Re: Square root algorithms and complexity
- From: Don Taylor <dont@xxxxxxxxxxxxxxx>
- Date: Sat, 26 Nov 2005 16:12:07 -0600
Phil Carmody <thefatphil_demunged@xxxxxxxxxxx> writes:
>Don Taylor <dont@xxxxxxxxxxxxxxx> writes:
>> >Don Taylor wrote:
>> >[ ... ]
>> >> Perhaps related question:
>> >>
>> >> Is there a fast method to determine whether a huge odd integer is a
>> >> perfect square or not, when the overwhelming majority of the numbers
>> >> tested will not in fact be squares. Finding the square root is not
>> >> required.

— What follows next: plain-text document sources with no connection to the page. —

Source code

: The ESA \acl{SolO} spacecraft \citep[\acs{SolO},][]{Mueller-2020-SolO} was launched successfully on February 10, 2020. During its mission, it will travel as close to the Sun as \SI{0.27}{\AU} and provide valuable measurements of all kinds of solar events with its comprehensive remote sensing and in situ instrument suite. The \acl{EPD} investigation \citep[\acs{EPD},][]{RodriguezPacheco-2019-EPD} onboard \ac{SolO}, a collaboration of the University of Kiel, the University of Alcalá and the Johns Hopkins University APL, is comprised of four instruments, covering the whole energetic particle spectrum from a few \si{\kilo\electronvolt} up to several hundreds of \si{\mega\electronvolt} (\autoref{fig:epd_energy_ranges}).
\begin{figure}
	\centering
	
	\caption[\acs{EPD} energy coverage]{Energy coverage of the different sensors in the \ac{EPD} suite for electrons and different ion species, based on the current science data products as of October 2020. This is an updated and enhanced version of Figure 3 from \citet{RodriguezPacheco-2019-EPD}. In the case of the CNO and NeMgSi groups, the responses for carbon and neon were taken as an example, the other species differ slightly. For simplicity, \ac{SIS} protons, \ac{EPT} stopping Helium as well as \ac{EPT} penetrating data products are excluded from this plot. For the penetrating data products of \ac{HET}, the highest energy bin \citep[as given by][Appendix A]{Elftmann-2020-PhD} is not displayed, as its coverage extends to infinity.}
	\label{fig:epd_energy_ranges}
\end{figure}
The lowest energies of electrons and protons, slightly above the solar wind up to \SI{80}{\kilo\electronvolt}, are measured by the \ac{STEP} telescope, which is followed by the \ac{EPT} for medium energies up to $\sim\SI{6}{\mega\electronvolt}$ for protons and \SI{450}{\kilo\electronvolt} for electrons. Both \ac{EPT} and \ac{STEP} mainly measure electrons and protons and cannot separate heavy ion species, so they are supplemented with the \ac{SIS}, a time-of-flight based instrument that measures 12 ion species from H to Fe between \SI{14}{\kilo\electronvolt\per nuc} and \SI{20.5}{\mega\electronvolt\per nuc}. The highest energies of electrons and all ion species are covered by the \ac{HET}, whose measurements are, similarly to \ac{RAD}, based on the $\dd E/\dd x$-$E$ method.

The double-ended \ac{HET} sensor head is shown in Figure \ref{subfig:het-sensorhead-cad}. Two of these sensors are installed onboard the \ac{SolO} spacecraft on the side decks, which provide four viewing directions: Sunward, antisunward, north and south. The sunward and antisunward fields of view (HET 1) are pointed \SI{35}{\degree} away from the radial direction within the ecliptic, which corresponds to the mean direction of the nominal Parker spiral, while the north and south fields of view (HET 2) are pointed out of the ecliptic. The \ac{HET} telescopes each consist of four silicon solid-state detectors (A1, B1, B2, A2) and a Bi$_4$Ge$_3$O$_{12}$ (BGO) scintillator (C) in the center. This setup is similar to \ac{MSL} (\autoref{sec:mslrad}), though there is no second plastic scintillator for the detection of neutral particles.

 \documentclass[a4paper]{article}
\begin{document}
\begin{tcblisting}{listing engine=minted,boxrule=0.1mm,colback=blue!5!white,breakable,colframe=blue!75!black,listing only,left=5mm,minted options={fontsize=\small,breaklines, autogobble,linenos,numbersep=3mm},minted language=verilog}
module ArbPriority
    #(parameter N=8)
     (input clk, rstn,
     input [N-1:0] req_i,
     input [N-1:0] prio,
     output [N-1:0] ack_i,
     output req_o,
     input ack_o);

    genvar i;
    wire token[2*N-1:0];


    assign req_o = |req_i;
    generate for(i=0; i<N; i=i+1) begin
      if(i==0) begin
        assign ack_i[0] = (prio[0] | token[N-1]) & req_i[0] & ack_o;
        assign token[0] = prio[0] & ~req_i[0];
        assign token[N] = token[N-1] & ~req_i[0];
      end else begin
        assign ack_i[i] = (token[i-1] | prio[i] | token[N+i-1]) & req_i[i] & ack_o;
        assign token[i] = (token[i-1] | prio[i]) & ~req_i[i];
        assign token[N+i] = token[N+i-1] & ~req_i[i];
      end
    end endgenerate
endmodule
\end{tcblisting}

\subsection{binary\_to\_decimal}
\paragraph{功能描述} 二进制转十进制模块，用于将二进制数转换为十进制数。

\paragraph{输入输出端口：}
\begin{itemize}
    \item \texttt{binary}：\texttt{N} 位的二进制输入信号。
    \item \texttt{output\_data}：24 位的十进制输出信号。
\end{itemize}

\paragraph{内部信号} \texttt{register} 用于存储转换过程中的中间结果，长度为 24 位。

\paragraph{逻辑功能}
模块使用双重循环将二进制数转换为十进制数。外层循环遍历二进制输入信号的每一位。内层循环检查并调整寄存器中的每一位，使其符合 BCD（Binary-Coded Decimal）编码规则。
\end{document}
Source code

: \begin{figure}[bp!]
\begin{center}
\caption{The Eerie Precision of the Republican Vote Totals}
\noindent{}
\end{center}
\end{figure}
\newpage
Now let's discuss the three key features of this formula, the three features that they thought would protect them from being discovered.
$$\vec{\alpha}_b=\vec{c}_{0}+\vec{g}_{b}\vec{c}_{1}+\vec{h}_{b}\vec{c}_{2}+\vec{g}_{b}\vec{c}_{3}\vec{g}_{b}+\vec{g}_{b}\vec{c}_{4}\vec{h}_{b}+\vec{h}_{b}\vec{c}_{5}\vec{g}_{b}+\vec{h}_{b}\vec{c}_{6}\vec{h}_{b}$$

I've searched and haven't found any mention of this.
>> ...
>> I found in Cohen, "A Course in Computational Algebraic Number Theory",
>> a mostly table driven method that needs only n mod 64, n mod 45045,
>> and 4 small integer sized table lookups to eliminate all but 6/715
>> non-squares. The rest require a square root calculation.
>>
>> So this will speed the process up more than 100 fold.
>> Finding a way to get another ten fold increase would be helpful.
>Don't always bow down to Cohen. His maths is impeccable, but his
>implementations are quite dated.
I try to conservatively estimate the ratio of an author's skill
and experience with my own.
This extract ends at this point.